Claiming huge efforts round the clock under guidance of Premier Nawaz Sharif, he said today Pakistan is on the cusp of a high growth trajectory. Our GDP has grown this year by 5.3% which is a 10-year high.

Enumerating  the achievement of his ministry he said foreign exchange reserves are at a comfortable level, sufficient to  cover about 4 months of imports; tax revenues have increased by 81% over the last four years translating into an average annual increase of 20%; since 2013 credit to private sector has increased by over five times; fiscal deficit will be around 4.2 percent; there has been over 40% increase in imports of capital goods this year; gas availability has improved, and load-shedding for industry has been eliminated and substantially reduced for commercial and domestic sectors – Inshallah next year will be the year of complete elimination of load shedding. The writing on the wall is obvious even today – only the message has changed. It is a success story with an economic turn around, Dar said Today globally credible institutions like Price Waterhouse Coopers have said that “Pakistan economy is set to be among the 20 largest economies (G20) of the World by 2030”.

This turnaround has been made possible by prudent fiscal management, continued focus on enhancing revenues and reducing non-development expenditure. This is not an ordinary achievement.

Defending record borrowing, he said “Borrowing for development is acceptable for any country or an organisation as the socio-economic returns outweigh the cost of borrowing”. Investing in the people of Pakistan and its infrastructure will lead to even higher, sustainable and inclusive growth.

The government has put the country on the path of self-sustenance which is being internationally recognised and is reflected in the improved ratings by all major rating agencies including Moody’s, S&P and Fitch.

Real GDP Growth at 5.28% this year is the highest in the past decade.
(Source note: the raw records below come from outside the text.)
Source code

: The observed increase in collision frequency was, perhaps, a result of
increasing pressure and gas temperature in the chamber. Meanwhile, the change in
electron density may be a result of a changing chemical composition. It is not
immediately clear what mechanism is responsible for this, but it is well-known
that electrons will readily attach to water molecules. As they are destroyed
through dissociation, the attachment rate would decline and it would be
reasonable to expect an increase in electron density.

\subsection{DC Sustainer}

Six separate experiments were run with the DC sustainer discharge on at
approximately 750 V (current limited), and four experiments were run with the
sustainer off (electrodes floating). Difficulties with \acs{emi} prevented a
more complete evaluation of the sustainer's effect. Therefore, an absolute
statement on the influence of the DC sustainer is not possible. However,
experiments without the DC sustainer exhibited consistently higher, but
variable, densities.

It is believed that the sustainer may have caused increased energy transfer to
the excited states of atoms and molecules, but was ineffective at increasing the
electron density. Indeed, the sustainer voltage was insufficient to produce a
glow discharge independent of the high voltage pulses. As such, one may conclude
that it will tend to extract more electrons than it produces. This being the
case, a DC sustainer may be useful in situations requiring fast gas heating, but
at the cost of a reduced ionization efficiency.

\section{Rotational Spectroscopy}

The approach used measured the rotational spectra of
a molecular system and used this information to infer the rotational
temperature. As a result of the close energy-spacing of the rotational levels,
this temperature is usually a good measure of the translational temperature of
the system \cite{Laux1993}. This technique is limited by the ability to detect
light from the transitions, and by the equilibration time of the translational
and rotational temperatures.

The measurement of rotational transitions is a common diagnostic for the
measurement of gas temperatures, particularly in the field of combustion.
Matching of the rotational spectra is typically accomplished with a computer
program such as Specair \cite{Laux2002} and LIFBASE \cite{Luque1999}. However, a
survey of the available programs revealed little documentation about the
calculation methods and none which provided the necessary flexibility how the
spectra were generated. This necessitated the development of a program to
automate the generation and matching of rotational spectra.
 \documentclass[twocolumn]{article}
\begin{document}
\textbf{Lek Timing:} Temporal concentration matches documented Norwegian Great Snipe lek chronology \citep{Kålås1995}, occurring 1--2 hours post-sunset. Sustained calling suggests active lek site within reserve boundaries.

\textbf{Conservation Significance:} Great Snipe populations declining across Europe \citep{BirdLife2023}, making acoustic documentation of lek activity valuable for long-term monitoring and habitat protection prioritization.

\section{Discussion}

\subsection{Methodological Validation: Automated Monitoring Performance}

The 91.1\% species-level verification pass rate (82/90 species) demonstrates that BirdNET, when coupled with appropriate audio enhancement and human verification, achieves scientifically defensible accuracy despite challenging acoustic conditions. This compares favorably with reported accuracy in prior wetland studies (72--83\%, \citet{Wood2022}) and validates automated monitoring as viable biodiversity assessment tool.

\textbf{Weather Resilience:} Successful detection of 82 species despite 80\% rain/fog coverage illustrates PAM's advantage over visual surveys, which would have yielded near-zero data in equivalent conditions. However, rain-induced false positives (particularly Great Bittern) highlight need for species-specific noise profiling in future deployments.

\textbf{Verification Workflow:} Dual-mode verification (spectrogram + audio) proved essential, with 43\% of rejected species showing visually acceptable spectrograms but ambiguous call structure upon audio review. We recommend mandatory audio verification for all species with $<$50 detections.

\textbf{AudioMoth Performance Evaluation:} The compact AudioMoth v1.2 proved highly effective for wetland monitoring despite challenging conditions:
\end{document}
Four years’ ago, the economic growth was 3.68% and for the first time the size of the economy has surpassed $300 billion;

our agriculture sector has turned around and has registered a robust  3.46%  growth. All major crops including Wheat, Cotton, Sugarcane and Maize have registered healthy growth. This turnaround in agriculture from stagnant growth is a result of the Prime Minister’s Kisaan package announced in September 2015 and the extraordinary measures approved by this house as part of budget 2016-17, said Finance Minister.

Industrial production grew by 5.02% and businesses are now hiring additional workers while vServices sector  which includes banks, retail, transportation, housing, etc – grew by 5.98%.  On average, income of each Pakistani has increased by 22% since fiscal year 2012-13. Per capita income today stands at $1,629 as compared to $1,334 four years ago, he said adding that  Inflation was around 12% between 2008-13 but after four years of Nawaz Sharif government is around 4.3%.

In fiscal year 2012-13 FBR collection was Rs.1,946 billion. For the current year the target is Rs.3,521 billion. This represents a historic increase of 81%  in the last 4 years with average annual growth of 20%. Tax to GDP ratio which was 10.1% in fiscal year 2012-13 is likely to increase to 13.2% this year, he said Referring to criticism over increasing imports he said imports  have been recorded at $37.8 billion during July-April showing an upward trajectory. This vibrancy in imports is attributable to over 40% increase in capital machinery, industrial raw material and petroleum products and the increased investment under the CPEC projects focused on energy and infrastructure sectors. All of this augurs well for Pakistan’s economy in the near future.

The exports during the first ten months of this year have shown an over all minor decrease of 1.28% compared to 7.8% decline during the same period last year. This reversal has been the result of timely support by the government to exporters in shape of a comprehensive package of Rs.180 billion in January 2017 and efforts of our exporters, he said.